[Opening Provided data section]

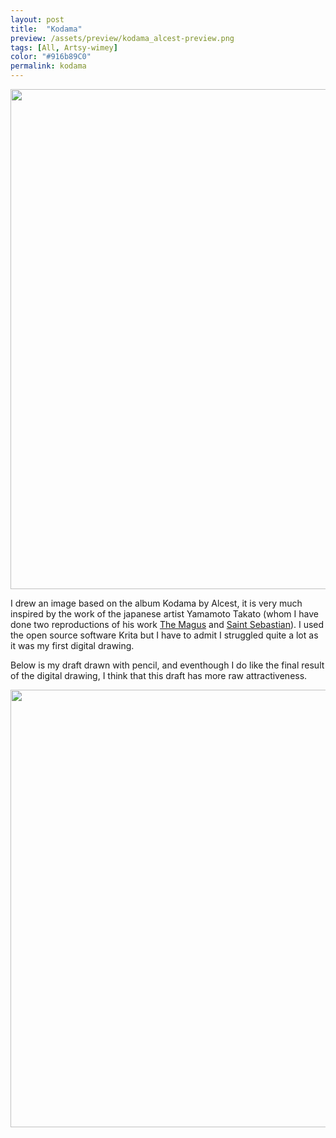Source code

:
 ```yaml
---
layout: post
title:  "Kodama"
preview: /assets/preview/kodama_alcest-preview.png
tags: [All, Artsy-wimey]
color: "#916b89C0"
permalink: kodama
---
```

<p align="center">
<a href="/assets/kodama/kodama_alcest.png">
    <img src="/assets/kodama/kodama_alcest.png" width="800"/>
</a>
</p>
I drew an image based on the album Kodama by Alcest, it is very much inspired by the work of the japanese artist Yamamoto Takato (whom I have done two reproductions of his work <a href="magus">The Magus</a> and <a href="saintsebastian">Saint Sebastian</a>). I used the open source software Krita but I have to admit I struggled quite a lot as it was my first digital drawing. 

Below is my draft drawn with pencil, and eventhough I do like the final result of the digital drawing, I think that this draft has more raw attractiveness.

<p align="center">
<a href="/assets/kodama/kodama_alcest_draft.png">
	   <img src="/assets/kodama/kodama_alcest_draft.png" width="700"/>
</a>
</p>
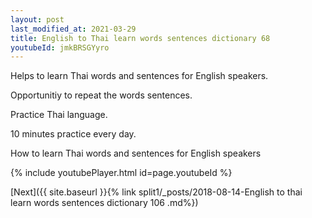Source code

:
 ```yaml
---
layout: post
last_modified_at: 2021-03-29
title: English to Thai learn words sentences dictionary 68 
youtubeId: jmkBRSGYyro
---
```

 
 
Helps to learn Thai words and sentences for English speakers.

Opportunitiy to repeat the words sentences. 

Practice Thai language. 
 
10 minutes practice every day. 
 
How to learn Thai words and sentences for English speakers 
 
{% include youtubePlayer.html id=page.youtubeId %}
 
 
[Next]({{ site.baseurl }}{% link  split1/_posts/2018-08-14-English to thai learn words sentences dictionary 106 .md%})
 
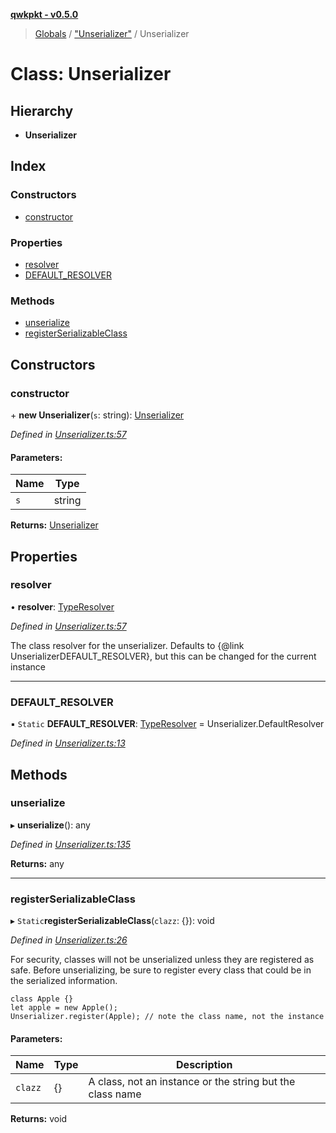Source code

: **[qwkpkt - v0.5.0](../README.md)**

> [Globals](../globals.md) / ["Unserializer"](../modules/_unserializer_.md) / Unserializer

# Class: Unserializer

## Hierarchy

* **Unserializer**

## Index

### Constructors

* [constructor](_unserializer_.unserializer.md#constructor)

### Properties

* [resolver](_unserializer_.unserializer.md#resolver)
* [DEFAULT\_RESOLVER](_unserializer_.unserializer.md#default_resolver)

### Methods

* [unserialize](_unserializer_.unserializer.md#unserialize)
* [registerSerializableClass](_unserializer_.unserializer.md#registerserializableclass)

## Constructors

### constructor

\+ **new Unserializer**(`s`: string): [Unserializer](_unserializer_.unserializer.md)

*Defined in [Unserializer.ts:57](https://github.com/Madrok/pktstorm/blob/f0875b2/src/Unserializer.ts#L57)*

#### Parameters:

Name | Type |
------ | ------ |
`s` | string |

**Returns:** [Unserializer](_unserializer_.unserializer.md)

## Properties

### resolver

•  **resolver**: [TypeResolver](../interfaces/_unserializer_.typeresolver.md)

*Defined in [Unserializer.ts:57](https://github.com/Madrok/pktstorm/blob/f0875b2/src/Unserializer.ts#L57)*

The class resolver for the unserializer.
Defaults to {@link UnserializerDEFAULT_RESOLVER}, but
this can be changed for the current instance

___

### DEFAULT\_RESOLVER

▪ `Static` **DEFAULT\_RESOLVER**: [TypeResolver](../interfaces/_unserializer_.typeresolver.md) = Unserializer.DefaultResolver

*Defined in [Unserializer.ts:13](https://github.com/Madrok/pktstorm/blob/f0875b2/src/Unserializer.ts#L13)*

## Methods

### unserialize

▸ **unserialize**(): any

*Defined in [Unserializer.ts:135](https://github.com/Madrok/pktstorm/blob/f0875b2/src/Unserializer.ts#L135)*

**Returns:** any

___

### registerSerializableClass

▸ `Static`**registerSerializableClass**(`clazz`: {}): void

*Defined in [Unserializer.ts:26](https://github.com/Madrok/pktstorm/blob/f0875b2/src/Unserializer.ts#L26)*

For security, classes will not be unserialized unless they
are registered as safe. Before unserializing, be sure to
register every class that could be in the serialized information.
```
class Apple {}
let apple = new Apple();
Unserializer.register(Apple); // note the class name, not the instance
```

#### Parameters:

Name | Type | Description |
------ | ------ | ------ |
`clazz` | {} | A class, not an instance or the string but the class name  |

**Returns:** void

[Closing Provided data section]

What the task requires
Repeat, with no pictures, every line from the top of the entries above through the line that has "I drew an image", keeping each one exact.

Answer
Source code

:
 ```yaml
---
layout: post
title:  "Kodama"
preview: /assets/preview/kodama_alcest-preview.png
tags: [All, Artsy-wimey]
color: "#916b89C0"
permalink: kodama
---
```

<p align="center">
<a href="/assets/kodama/kodama_alcest.png">
    <img src="/assets/kodama/kodama_alcest.png" width="800"/>
</a>
</p>
I drew an image based on the album Kodama by Alcest, it is very much inspired by the work of the japanese artist Yamamoto Takato (whom I have done two reproductions of his work <a href="magus">The Magus</a> and <a href="saintsebastian">Saint Sebastian</a>). I used the open source software Krita but I have to admit I struggled quite a lot as it was my first digital drawing. 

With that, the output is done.